A federal appeals court granted a stay of execution Wednesday to a Texas inmate just one day before he was scheduled to die for the fatal shooting of a 23-year-old woman during a carjacking in Houston.
In an 18-page opinion filed Thursday, a three-judge panel of the New Orleans-based 5th U.S. Circuit Court of Appeals ruled that under recent case law and intellectual disability standards, Dexter Johnson is sufficiently impaired intellectually to disqualify him for Thursday’s execution.
The Supreme Court in 2002 barred execution of mentally disabled people but has given states some discretion to decide how to determine intellectual disability. However, justices have wrestled with how much discretion to allow.
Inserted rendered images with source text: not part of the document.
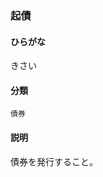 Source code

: <div style="display:none;">

## [あ行](securities-terms?id=あ行)
## [か行](securities-terms?id=か行)

</div>

### 起債

#### ひらがな

きさい

#### 分類

`債券`

#### 説明

債券を発行すること。

<div style="display:none;">

## [さ行](securities-terms?id=さ行)
## [た行](securities-terms?id=た行)
## [な行](securities-terms?id=な行)
## [は行](securities-terms?id=は行)
## [ま行](securities-terms?id=ま行)
## [や行](securities-terms?id=や行)
## [ら行](securities-terms?id=ら行)
## [わ行](securities-terms?id=わ行)
## [英数字・記号](securities-terms?id=英数字・記号)

</div>

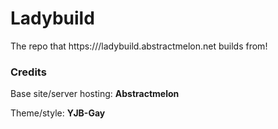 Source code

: # Ladybuild
The repo that https:///ladybuild.abstractmelon.net builds from!

### Credits

Base site/server hosting: **Abstractmelon**

Theme/style: **YJB-Gay**
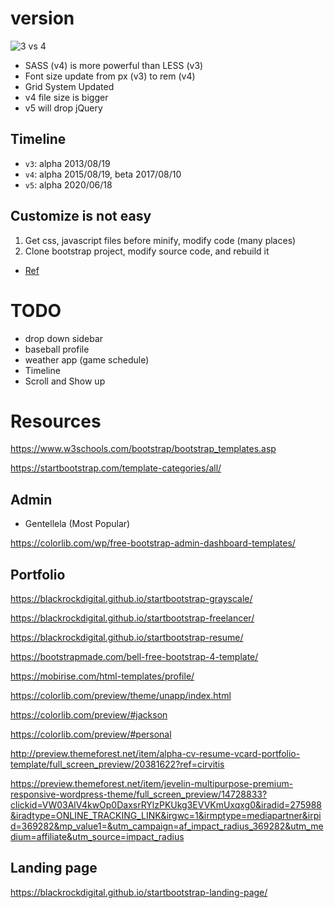 # version
![3 vs 4](https://opensenselabs.com/blog/tech/bootstrap-3-or-bootstrap-4)
* SASS (v4) is more powerful than LESS (v3)
* Font size update from px (v3) to rem (v4)
* Grid System Updated
* v4 file size is bigger
* v5 will drop jQuery

## Timeline
* `v3`: alpha 2013/08/19
* `v4`: alpha 2015/08/19, beta 2017/08/10
* `v5`: alpha 2020/06/18

## Customize is not easy
1. Get css, javascript files before minify, modify code (many places)
2. Clone bootstrap project, modify source code, and rebuild it
* [Ref](https://stackoverflow.com/questions/28261287/how-to-change-btn-color-in-bootstrap)


# TODO
* drop down sidebar
* baseball profile
* weather app (game schedule)
* Timeline
* Scroll and Show up

# Resources

https://www.w3schools.com/bootstrap/bootstrap_templates.asp

https://startbootstrap.com/template-categories/all/

## Admin
* Gentellela (Most Popular)

https://colorlib.com/wp/free-bootstrap-admin-dashboard-templates/

## Portfolio
https://blackrockdigital.github.io/startbootstrap-grayscale/

https://blackrockdigital.github.io/startbootstrap-freelancer/

https://blackrockdigital.github.io/startbootstrap-resume/

https://bootstrapmade.com/bell-free-bootstrap-4-template/

https://mobirise.com/html-templates/profile/

https://colorlib.com/preview/theme/unapp/index.html

https://colorlib.com/preview/#jackson

https://colorlib.com/preview/#personal

http://preview.themeforest.net/item/alpha-cv-resume-vcard-portfolio-template/full_screen_preview/20381622?ref=cirvitis

https://preview.themeforest.net/item/jevelin-multipurpose-premium-responsive-wordpress-theme/full_screen_preview/14728833?clickid=VW03AlV4kwOp0DaxsrRYlzPKUkg3EVVKmUxqxg0&iradid=275988&iradtype=ONLINE_TRACKING_LINK&irgwc=1&irmptype=mediapartner&irpid=369282&mp_value1=&utm_campaign=af_impact_radius_369282&utm_medium=affiliate&utm_source=impact_radius

## Landing page

https://blackrockdigital.github.io/startbootstrap-landing-page/

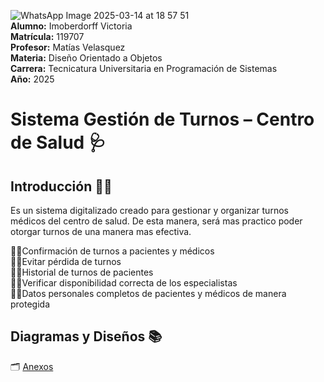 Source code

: ![WhatsApp Image 2025-03-14 at 18 57 51](https://github.com/user-attachments/assets/1cd4f8d7-29d2-456b-a5ed-b9537ead7173)  
**Alumno:** Imoberdorff Victoria  
**Matrícula:** 119707  
**Profesor:** Matías Velasquez  
**Materia:** Diseño Orientado a Objetos  
**Carrera:** Tecnicatura Universitaria en Programación de Sistemas  
**Año:** 2025
          
# **Sistema Gestión de Turnos – Centro de Salud** 🩺  
## Introducción 💪🏻
Es un sistema digitalizado creado para gestionar y organizar turnos médicos del centro de salud. De esta manera, será mas practico poder otorgar turnos de una manera mas efectiva.
 
👍🏻Confirmación de turnos a pacientes y médicos   
👍🏻Evitar pérdida de turnos  
👍🏻Historial de turnos de pacientes  
👍🏻Verificar disponibilidad correcta de los especialistas  
👍🏻Datos personales completos de pacientes y médicos de manera protegida

## Diagramas y Diseños 📚

🗂️ [Anexos](Anexo.md) 

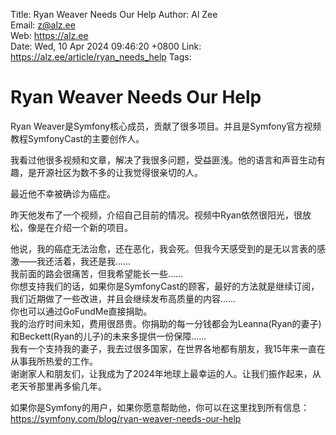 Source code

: Title:  Ryan Weaver Needs Our Help
Author: Al Zee  
Email:  z@alz.ee  
Web:    https://alz.ee  
Date:   Wed, 10 Apr 2024 09:46:20 +0800
Link:   https://alz.ee/article/ryan_needs_help
Tags:   

# Ryan Weaver Needs Our Help
Ryan Weaver是Symfony核心成员，贡献了很多项目。并且是Symfony官方视频教程SymfonyCast的主要创作人。  

我看过他很多视频和文章，解决了我很多问题，受益匪浅。他的语言和声音生动有趣，是开源社区为数不多的让我觉得很亲切的人。

最近他不幸被确诊为癌症。  

昨天他发布了一个视频，介绍自己目前的情况。视频中Ryan依然很阳光，很放松，像是在介绍一个新的项目。  

他说，我的癌症无法治愈，还在恶化，我会死。但我今天感受到的是无以言表的感激——我还活着，我还是我……  
我前面的路会很痛苦，但我希望能长一些……   
你想支持我们的话，如果你是SymfonyCast的顾客，最好的方法就是继续订阅，我们近期做了一些改进，并且会继续发布高质量的内容……  
你也可以通过GoFundMe直接捐助。  
我的治疗时间未知，费用很昂贵。你捐助的每一分钱都会为Leanna(Ryan的妻子)和Beckett(Ryan的儿子)的未来多提供一份保障……  
我有一个支持我的妻子，我去过很多国家，在世界各地都有朋友，我15年来一直在从事我所热爱的工作。  
谢谢家人和朋友们，让我成为了2024年地球上最幸运的人。让我们振作起来，从老天爷那里再多偷几年。

如果你是Symfony的用户，如果你愿意帮助他，你可以在这里找到所有信息：https://symfony.com/blog/ryan-weaver-needs-our-help
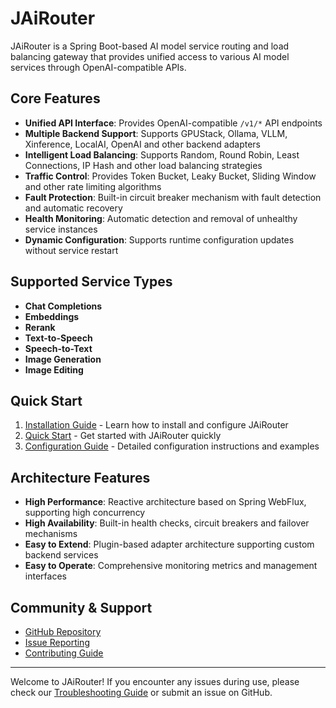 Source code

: # JAiRouter

JAiRouter is a Spring Boot-based AI model service routing and load balancing gateway that provides unified access to various AI model services through OpenAI-compatible APIs.

## Core Features

- **Unified API Interface**: Provides OpenAI-compatible `/v1/*` API endpoints
- **Multiple Backend Support**: Supports GPUStack, Ollama, VLLM, Xinference, LocalAI, OpenAI and other backend adapters
- **Intelligent Load Balancing**: Supports Random, Round Robin, Least Connections, IP Hash and other load balancing strategies
- **Traffic Control**: Provides Token Bucket, Leaky Bucket, Sliding Window and other rate limiting algorithms
- **Fault Protection**: Built-in circuit breaker mechanism with fault detection and automatic recovery
- **Health Monitoring**: Automatic detection and removal of unhealthy service instances
- **Dynamic Configuration**: Supports runtime configuration updates without service restart

## Supported Service Types

- **Chat Completions**
- **Embeddings**
- **Rerank**
- **Text-to-Speech**
- **Speech-to-Text**
- **Image Generation**
- **Image Editing**

## Quick Start

1. [Installation Guide](getting-started/installation.md) - Learn how to install and configure JAiRouter
2. [Quick Start](getting-started/quick-start.md) - Get started with JAiRouter quickly
3. [Configuration Guide](configuration/index.md) - Detailed configuration instructions and examples

## Architecture Features

- **High Performance**: Reactive architecture based on Spring WebFlux, supporting high concurrency
- **High Availability**: Built-in health checks, circuit breakers and failover mechanisms
- **Easy to Extend**: Plugin-based adapter architecture supporting custom backend services
- **Easy to Operate**: Comprehensive monitoring metrics and management interfaces

## Community & Support

- [GitHub Repository](https://github.com/Lincoln-cn/JAiRouter)
- [Issue Reporting](https://github.com/Lincoln-cn/JAiRouter/issues)
- [Contributing Guide](development/contributing.md)

---

Welcome to JAiRouter! If you encounter any issues during use, please check our [Troubleshooting Guide](troubleshooting/index.md) or submit an issue on GitHub. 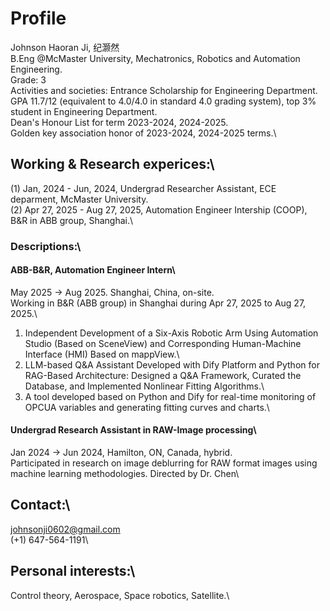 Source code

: # Profile
Johnson Haoran Ji, 纪灏然\
B.Eng @McMaster University, Mechatronics, Robotics and Automation Engineering.\
Grade: 3\
Activities and societies: Entrance Scholarship for Engineering Department.\
GPA 11.7/12 (equivalent to 4.0/4.0 in standard 4.0 grading system), top 3% student in Engineering Department.\
Dean's Honour List for term 2023-2024, 2024-2025.\
Golden key association honor of 2023-2024, 2024-2025 terms.\

## Working & Research experices:\
(1) Jan, 2024 - Jun, 2024, Undergrad Researcher Assistant, ECE deparment, McMaster University.\
(2) Apr 27, 2025 - Aug 27, 2025, Automation Engineer Intership (COOP), B&R in ABB group, Shanghai.\
### Descriptions:\
#### ABB-B&R, Automation Engineer Intern\
May 2025 -> Aug 2025. Shanghai, China, on-site.\
Working in B&R (ABB group) in Shanghai during Apr 27, 2025 to Aug 27, 2025.\
1. Independent Development of a Six-Axis Robotic Arm Using Automation Studio (Based on SceneView) and Corresponding Human-Machine Interface (HMI) Based on mappView.\
2. LLM-based Q&A Assistant Developed with Dify Platform and Python for RAG-Based Architecture: Designed a Q&A Framework, Curated the Database, and Implemented Nonlinear Fitting Algorithms.\
3. A tool developed based on Python and Dify for real-time monitoring of OPCUA variables and generating fitting curves and charts.\

#### Undergrad Research Assistant in RAW-Image processing\
Jan 2024 -> Jun 2024, Hamilton, ON, Canada, hybrid.\
Participated in research on image deblurring for RAW format images using machine learning methodologies. Directed by Dr. Chen\

## Contact:\
johnsonji0602@gmail.com\
(+1) 647-564-1191\

## Personal interests:\
Control theory, Aerospace, Space robotics, Satellite.\
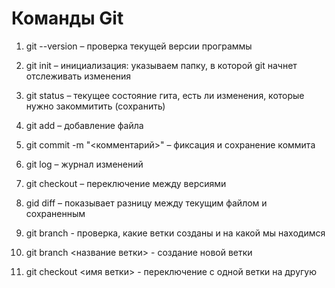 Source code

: # Команды Git

1. git --version – проверка текущей версии программы

2. git init – инициализация: указываем папку, в которой git начнет отслеживать изменения

3. git status – текущее состояние гита, есть ли изменения, которые нужно закоммитить (сохранить)

4. git add <file name> – добавление файла

5. git commit -m "<комментарий>" – фиксация и сохранение коммита 

6. git log – журнал изменений

7. git checkout – переключение между версиями

8. gid diff – показывает разницу между текущим файлом и сохраненным

9. git branch - проверка, какие ветки созданы и на какой мы находимся

10. git branch <название ветки> - создание новой ветки

11. git checkout <имя ветки> - переключение с одной ветки на другую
The 31-year-old Johnson’s attorneys say a recent evaluation shows he has an IQ of 70, which puts him in the range of intellectual disability.
A message seeking comment from the Texas Attorney General’s Office was not answered immediately.
Johnson, 31, has been on death row for the June 2006 slaying of Maria Aparece. Prosecutors say she and boyfriend Huy Ngo, 17, were fatally shot during a nearly monthlong spate of crimes by Johnson and his friends.
Harris County prosecutors had described Johnson as a violent person who orchestrated a 25-day spate of crimes and had participated in three other murders in the weeks leading up to the killings of Aparece and Ngo.
Prosecutors say that in the early morning hours of June 18, 2006, Johnson and four others were riding around looking for someone to rob when they came across the couple.
Johnson, 18 at the time, and two members of his group forced their way into the couple’s car, eventually driving the vehicle to a wooded area, where prosecutors say Johnson sexually assaulted Aparece in the backseat while Ngo was forced to listen.
Prosecutors say the couple was then marched into the woods, where Johnson shot both in the head.
Johnson, who was tried and convicted only in the Aparece killing, has long maintained he’s innocent.
“I simply refused to become a snitch which allowed my co-defendants to make up lies so they could all get plea deals,” Johnson wrote in a January letter that was filed as part of his appeal.
Jeremy Schepers, Johnson’s current attorney, accused the inmate’s previous longtime appellate lawyer, Patrick McCann, of having a conflict of interest because he represented Johnson in both state and federal appeals and thus could not have his work evaluated. Schepers also accused of McCann of not conducting investigations into the constitutionality of Johnson’s death sentence and not presenting timely arguments that would have supported Johnson’s claims he is intellectually disabled.
“Mr. Johnson is an intellectually disabled, brain-damaged schizophrenic who functions at the level of a ten-year-old,” Schepers wrote in a motion filed earlier this month in federal court in Houston.
McCann denied the allegations of ineffective counsel and conflict of interest, saying he “never stopped working for” Johnson.
Johnson had an April execution date. That was put on hold over the allegations against McCann, who later withdrew as Johnson’s attorney.
In a motion filed in April, prosecutors with the Harris County District Attorney’s Office argued the recent IQ evaluation was based on flawed testing and methodology and that Johnson has failed to show he is intellectually disabled.
Other members of Johnson’s group were also convicted and received sentences ranging from 25 years to life in prison. One who was 15 at the time, cooperated with authorities and was not charged.